Feminism is no longer just a political and social movement, it has become interwoven into many aspects of public life, as well as consumerism. There are many within the feminist movement and within the feminist media space calling out brands and companies for simply just adopting the word without any sort of action to back it up, and for good reason. You don’t get to slap a “This is what a feminist looks like” slogan on a t-shirt that costs more than what some people make in a month’s wages, and claim it is anything close to fighting for the social, political and economic equality of call genders.

But there can be a positive side to having major brands champion equality, especially when you consider the fashion and advertising industries (for example) have traditionally been known to position women in objectified and sexualized ways with little to no autonomy. So when a brand genuinely tries to take steps toward authentic empowerment, we like to give them props and hold them accountable, so they know consumers are watching.

Popular footwear label Keds, which has been around for over 100 years, has been on a mission to prove that female empowerment is part of who they are. And when you think of the evolution of women’s rights over a 100-year period, that is saying a lot. They have been promoting the Ladies For Ladies collection as part of the greater #LadiesFirst campaign which goes further than just having famous female celebrities like Taylor Swift or Allison Williams featured in their advertising.

The brand has been partnering with a number of female entrepreneurs behind the scenes to champion and promote their work. In a profile piece on AdWeek by Katie Richards, Keds’ CMO Emily Culp says collaborating with a select group of entrepreneurs and business women is indicative of how they want to authentically show their commitment to female empowerment.

“It’s just an evolution of our position in the marketplace, which is ladies first since 1916. We’ve always been working with female collaborators and frankly we just decided to brand it and that’s why it’s called Ladies For Ladies. It’s just another way that we are being authentic with our consumer,” she said.

Keds re-launched their website to have the look and feel of a blog, rather than an e-comm site, and shoppers can also get to know some of the entrepreneurs they have been working with. They include Alice Saunder, creator of New England-based bag company Forestbound, Anna Bond of the now-famous Rifle Paper company and New York-based designer Kristin Texeira.

Along with the unique products designed by each woman for the Brand, each of the entrepreneurs’ section of the site gives insight into their background and their views on being championed as women in the market.

“Female empowerment means whole heartedly believing that you are no less capable of achieving your goals simply because of your gender. It’s so easy to get overwhelmed, but as Forestbound’s 10-year anniversary approaches, I’m trying to step back and celebrate the fact that I started it all on my own,” said Alice Saunders.
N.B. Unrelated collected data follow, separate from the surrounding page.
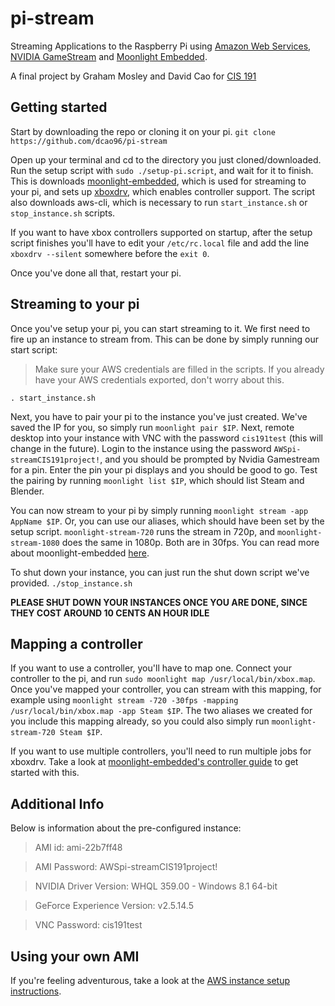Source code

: pi-stream
=========

Streaming Applications to the Raspberry Pi using [Amazon Web Services](https://aws.amazon.com/), [NVIDIA GameStream]( http://shield.nvidia.com/game-stream) and [Moonlight Embedded](https://github.com/irtimmer/moonlight-embedded).

A final project by Graham Mosley and David Cao for [CIS 191](https://www.seas.upenn.edu/~cis191/index.html)

Getting started
---------------

Start by downloading the repo or cloning it on your pi.
`git clone https://github.com/dcao96/pi-stream`

Open up your terminal and cd to the directory you just cloned/downloaded. Run the setup script with `sudo ./setup-pi.script`, and wait for it to finish. This is downloads [moonlight-embedded](https://github.com/irtimmer/moonlight-embedded), which is used for streaming to your pi, and sets up [xboxdrv](https://github.com/xboxdrv/xboxdrv), which enables controller support. The script also downloads aws-cli, which is necessary to run `start_instance.sh` or `stop_instance.sh` scripts.

If you want to have xbox controllers supported on startup, after the setup script finishes you'll have to edit your `/etc/rc.local` file and add the line `xboxdrv --silent` somewhere before the `exit 0`.

Once you've done all that, restart your pi.

Streaming to your pi
-----------

Once you've setup your pi, you can start streaming to it. We first need to fire up an instance to stream from. This can be done by simply running our start script: 
> Make sure your AWS credentials are filled in the scripts. If you already have your AWS credentials exported, don't worry about this.

`. start_instance.sh`

Next, you have to pair your pi to the instance you've just created. We've saved the IP for you, so simply run `moonlight pair $IP`. Next, remote desktop into your instance with VNC with the password `cis191test` (this will change in the future). Login to the instance using the password `AWSpi-streamCIS191project!`, and you should be prompted by Nvidia Gamestream for a pin. Enter the pin your pi displays and you should be good to go. Test the pairing by running `moonlight list $IP`, which should list Steam and Blender.

You can now stream to your pi by simply running `moonlight stream -app AppName $IP`. Or, you can use our aliases, which should have been set by the setup script. `moonlight-stream-720` runs the stream in 720p, and `moonlight-stream-1080` does the same in 1080p. Both are in 30fps. You can read more about moonlight-embedded [here](https://github.com/irtimmer/moonlight-embedded).

To shut down your instance, you can just run the shut down script we've provided.
`./stop_instance.sh`

__PLEASE SHUT DOWN YOUR INSTANCES ONCE YOU ARE DONE, SINCE THEY COST AROUND 10 CENTS AN HOUR IDLE__

Mapping a controller
----------

If you want to use a controller, you'll have to map one. Connect your controller to the pi, and run `sudo moonlight map /usr/local/bin/xbox.map`. Once you've mapped your controller, you can stream with this mapping, for example using `moonlight stream -720 -30fps -mapping /usr/local/bin/xbox.map -app Steam $IP`. The two aliases we created for you include this mapping already, so you could also simply run `moonlight-stream-720 Steam $IP`.

If you want to use multiple controllers, you'll need to run multiple jobs for xboxdrv. Take a look at  [moonlight-embedded's controller guide](https://github.com/irtimmer/moonlight-embedded/wiki/Controllers-set-up) to get started with this.

Additional Info
----------

Below is information about the pre-configured instance:
  > AMI id: ami-22b7ff48
  
  > AMI Password: AWSpi-streamCIS191project!
  
  > NVIDIA Driver Version: WHQL 359.00 - Windows 8.1 64-bit
  
  > GeForce Experience Version: v2.5.14.5

  > VNC Password: cis191test

Using your own AMI
-----------

If you're feeling adventurous, take a look at the [AWS instance setup instructions](https://github.com/dcao96/pi-stream/blob/master/AWSsetup.md).
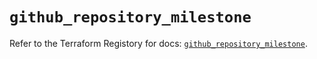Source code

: # `github_repository_milestone`

Refer to the Terraform Registory for docs: [`github_repository_milestone`](https://registry.terraform.io/providers/integrations/github/5.41.0/docs/resources/repository_milestone).
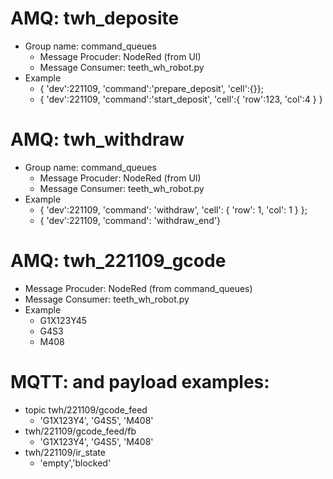 # AMQ: twh_deposite
- Group name: command_queues
  - Message Procuder: NodeRed (from UI)
  - Message Consumer: teeth_wh_robot.py
- Example
  - { 'dev':221109, 'command':'prepare_deposit', 'cell':{}};
  - { 'dev':221109, 'command':'start_deposit', 'cell':{ 'row':123, 'col':4 } }

# AMQ: twh_withdraw
- Group name: command_queues
  - Message Procuder: NodeRed (from UI)
  - Message Consumer: teeth_wh_robot.py
- Example
  - { 'dev':221109, 'command': 'withdraw', 'cell': { 'row': 1, 'col': 1 } };
  - { 'dev':221109, 'command': 'withdraw_end'}

# AMQ: twh_221109_gcode
- Message Procuder: NodeRed (from command_queues)
- Message Consumer: teeth_wh_robot.py
- Example
  - G1X123Y45
  - G4S3
  - M408
 
# MQTT: and payload examples: 
- topic twh/221109/gcode_feed
  - 'G1X123Y4', 'G4S5', 'M408' 
- twh/221109/gcode_feed/fb
  - 'G1X123Y4', 'G4S5', 'M408' 
- twh/221109/ir_state
  - 'empty','blocked'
“A majority female team is rare in the art world, so it’s exciting to see a movement in that direction,” said Kristin Texeira, who was the first artist they collaborated with for the Ladies For Ladies collection.
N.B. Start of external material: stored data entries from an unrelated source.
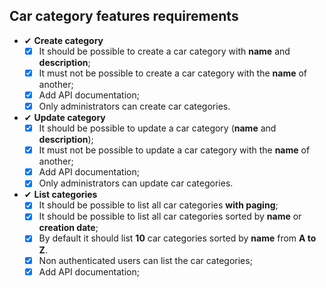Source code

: ## Car category features requirements

- ✔ **Create category**
  - [x] It should be possible to create a car category with **name** and **description**;
  - [x] It must not be possible to create a car category with the **name** of another;
  - [x] Add API documentation;
  - [x] Only administrators can create car categories.

- ✔ **Update category**
  - [x] It should be possible to update a car category (**name** and **description**);
  - [x] It must not be possible to update a car category with the **name** of another;
  - [x] Add API documentation;
  - [x] Only administrators can update car categories.

- ✔ **List categories**
  - [x] It should be possible to list all car categories **with paging**;
  - [x] It should be possible to list all car categories sorted by **name** or **creation date**;
  - [x] By default it should list **10** car categories sorted by **name** from **A to Z**.
  - [x] Non authenticated users can list the car categories;
  - [x] Add API documentation;
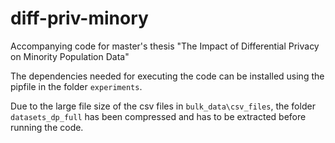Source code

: # diff-priv-minory
Accompanying code for master's thesis "The Impact of Differential Privacy on Minority Population Data" 

The dependencies needed for executing the code can be installed using the pipfile in the folder `experiments`. 

Due to the large file size of the csv files in `bulk_data\csv_files`, the folder `datasets_dp_full` has been compressed and has to be extracted before running the code. 
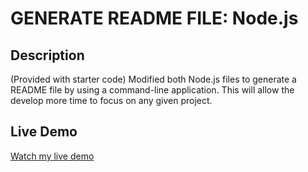 # GENERATE README FILE: Node.js

## Description
(Provided with starter code) Modified both Node.js files to generate a README file by using a command-line application. This will allow the develop more time to focus on any given project. 

## Live Demo
[Watch my live demo]()



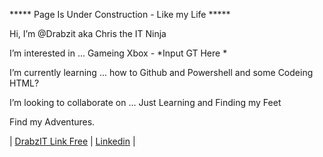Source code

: ***** Page Is Under Construction - Like my Life *****


Hi, I’m @Drabzit aka Chris the IT Ninja  

I’m interested in ... Gameing Xbox - *Input GT Here * 

I’m currently learning ... how to Github and Powershell and some Codeing HTML?

I’m looking to collaborate on ...  Just Learning and Finding my Feet


Find my Adventures.

| <a href="https://linkfree.eddiehub.io/Drabzit" rel="nofollow"> DrabzIT Link Free</a> | <a href="https:www.linkedin.com/in/christopher-bardsley-1291b0191" rel="nofollow"> Linkedin</a> | 






<!---
Drabzit/Drabzit is a ✨ special ✨ repository because its `README.md` (this file) appears on your GitHub profile.
You can click the Preview link to take a look at your changes.



Cheets 

<a href="https://linkfree.eddiehub.io/Drabzit" rel="nofollow"> DrabzIT Link Free</a>
--->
While the notion of a brand collaborating with female entrepreneurs is certainly not unique, it is important to see companies going beyond catchy slogans and timely one-off campaigns to recognize that female empowerment is not just a trend, it is a way of life.

To truly champion women in an industry (fashion) that is undoubtedly still male-dominated in terms of who is at the very top of major fashion conglomerates, it has to happen at every level of the company, not just in a marketing campaign.
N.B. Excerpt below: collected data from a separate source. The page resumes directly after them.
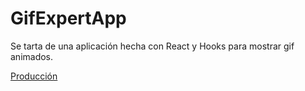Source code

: # GifExpertApp

Se tarta de una aplicación hecha con React y Hooks para mostrar gif animados.

[Producción](https://robermx.github.io/gifexpertapp/)
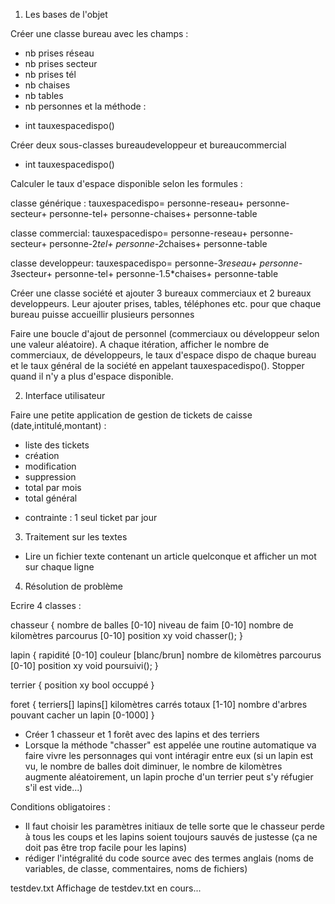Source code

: 1) Les bases de l'objet



Créer une classe bureau avec les champs :
- nb prises réseau
- nb prises secteur
- nb prises tél
- nb chaises
- nb tables
- nb personnes
et la méthode :
* int tauxespacedispo()

Créer deux sous-classes bureaudeveloppeur et bureaucommercial
* int tauxespacedispo()

Calculer le taux d'espace disponible selon les formules :

classe générique :
  tauxespacedispo=
    personne-reseau+
    personne-secteur+
    personne-tel+
    personne-chaises+
    personne-table

classe commercial:
  tauxespacedispo=
    personne-reseau+
    personne-secteur+
    personne-2*tel+
    personne-2*chaises+
    personne-table
   
classe developpeur:
  tauxespacedispo=
    personne-3*reseau+
    personne-3*secteur+
    personne-tel+
    personne-1.5*chaises+
    personne-table

Créer une classe société et ajouter 3 bureaux commerciaux et 2 bureaux developpeurs. Leur ajouter prises, tables, téléphones etc. pour que chaque bureau puisse accueillir plusieurs personnes

Faire une boucle d'ajout de personnel (commerciaux ou développeur selon une valeur aléatoire). A chaque itération, afficher le nombre de commerciaux, de développeurs, le taux d'espace dispo de chaque bureau et le taux général de la société en appelant tauxespacedispo().
Stopper quand il n'y a plus d'espace disponible.




2) Interface utilisateur

Faire une petite application de gestion de tickets de caisse (date,intitulé,montant) :
- liste des tickets
- création
- modification
- suppression
- total par mois
- total général
* contrainte : 1 seul ticket par jour



3) Traitement sur les textes

- Lire un fichier texte contenant un article quelconque et afficher un mot sur chaque ligne




4) Résolution de problème

Ecrire 4 classes : 

chasseur
{
  nombre de balles [0-10]
  niveau de faim [0-10]
  nombre de kilomètres parcourus [0-10]
  position xy
  void chasser();
}

lapin
{
  rapidité [0-10]
  couleur [blanc/brun]
  nombre de kilomètres parcourus [0-10]
  position xy
  void poursuivi();
}

terrier
{
  position xy
  bool occuppé
}

foret
{
  terriers[]
  lapins[]
  kilomètres carrés totaux [1-10]
  nombre d'arbres pouvant cacher un lapin [0-1000]
}

- Créer 1 chasseur et 1 forêt avec des lapins et des terriers
- Lorsque la méthode "chasser" est appelée une routine automatique va faire vivre les personnages qui vont intéragir entre eux (si un lapin est vu, le nombre de balles doit diminuer, le nombre de kilomètres augmente aléatoirement, un lapin proche d'un terrier peut s'y réfugier s'il est vide...)

Conditions obligatoires :
- Il faut choisir les paramètres initiaux de telle sorte que le chasseur perde à tous les coups et les lapins soient toujours sauvés de justesse (ça ne doit pas être trop facile pour les lapins)
- rédiger l'intégralité du code source avec des termes anglais (noms de variables, de classe, commentaires, noms de fichiers)

testdev.txt
Affichage de testdev.txt en cours...
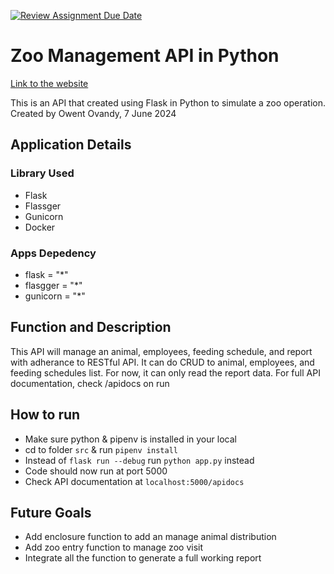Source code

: [![Review Assignment Due Date](https://classroom.github.com/assets/deadline-readme-button-24ddc0f5d75046c5622901739e7c5dd533143b0c8e959d652212380cedb1ea36.svg)](https://classroom.github.com/a/4hPMH1rV)

# Zoo Management API in Python

[Link to the website](https://pokemon-viewer-next-js.vercel.app/)

This is an API that created using Flask in Python to simulate a zoo operation. Created by Owent Ovandy, 7 June 2024

## Application Details

### Library Used

- Flask
- Flassger
- Gunicorn
- Docker

### Apps Depedency

- flask = "\*"
- flasgger = "\*"
- gunicorn = "\*"

## Function and Description

This API will manage an animal, employees, feeding schedule, and report with adherance to RESTful API. It can do CRUD to animal, employees, and feeding schedules list. For now, it can only read the report data. For full API documentation, check /apidocs on run

## How to run

- Make sure python & pipenv is installed in your local
- cd to folder `src` & run `pipenv install`
- Instead of `flask run --debug` run `python app.py` instead
- Code should now run at port 5000
- Check API documentation at `localhost:5000/apidocs`

## Future Goals

- Add enclosure function to add an manage animal distribution
- Add zoo entry function to manage zoo visit
- Integrate all the function to generate a full working report
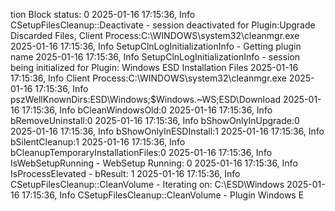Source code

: tion Block status: 0
2025-01-16 17:15:36, Info                         CSetupFilesCleanup::Deactivate - session deactivated for Plugin:Upgrade Discarded Files, Client Process:C:\WINDOWS\system32\cleanmgr.exe
2025-01-16 17:15:36, Info                         SetupClnLogInitializationInfo - Getting plugin name
2025-01-16 17:15:36, Info                         SetupClnLogInitializationInfo - session being initialized for Plugin: Windows ESD Installation Files
2025-01-16 17:15:36, Info                         Client Process:C:\WINDOWS\system32\cleanmgr.exe
2025-01-16 17:15:36, Info                         pszWellKnownDirs:ESD\Windows;$Windows.~WS;ESD\Download
2025-01-16 17:15:36, Info                         bCleanWindowsOld:0
2025-01-16 17:15:36, Info                         bRemoveUninstall:0
2025-01-16 17:15:36, Info                         bShowOnlyInUpgrade:0
2025-01-16 17:15:36, Info                         bShowOnlyInESDInstall:1
2025-01-16 17:15:36, Info                         bSilentCleanup:1
2025-01-16 17:15:36, Info                         bCleanupTemporaryInstallationFiles:0
2025-01-16 17:15:36, Info                         IsWebSetupRunning - WebSetup Running: 0
2025-01-16 17:15:36, Info                         IsProcessElevated - bResult: 1
2025-01-16 17:15:36, Info                         CSetupFilesCleanup::CleanVolume - Iterating on: C:\ESD\Windows
2025-01-16 17:15:36, Info                         CSetupFilesCleanup::CleanVolume - Plugin Windows E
“To me as a CMO it’s really important to be authentic when it comes to female empowerment. Another way to look at female empowerment is ensuring that we are empowering other female entrepreneurs and this is another way to do it,” explained Emily Culp to AdWeek.

She added that Keds will look to expand the program as long as the message and the campaign continue to resonate with its customers. They would also potentially look into creating an apparel line.

We love the Ladies For Ladies collection and hope that Keds continues to expand its female empowerment focus. We’d love to see some more diversity, messages that are inclusive of even more people, and a leading example of what it looks like when a well-known brand uses its platform to raise the profile of up-and-coming entrepreneurs and artisans.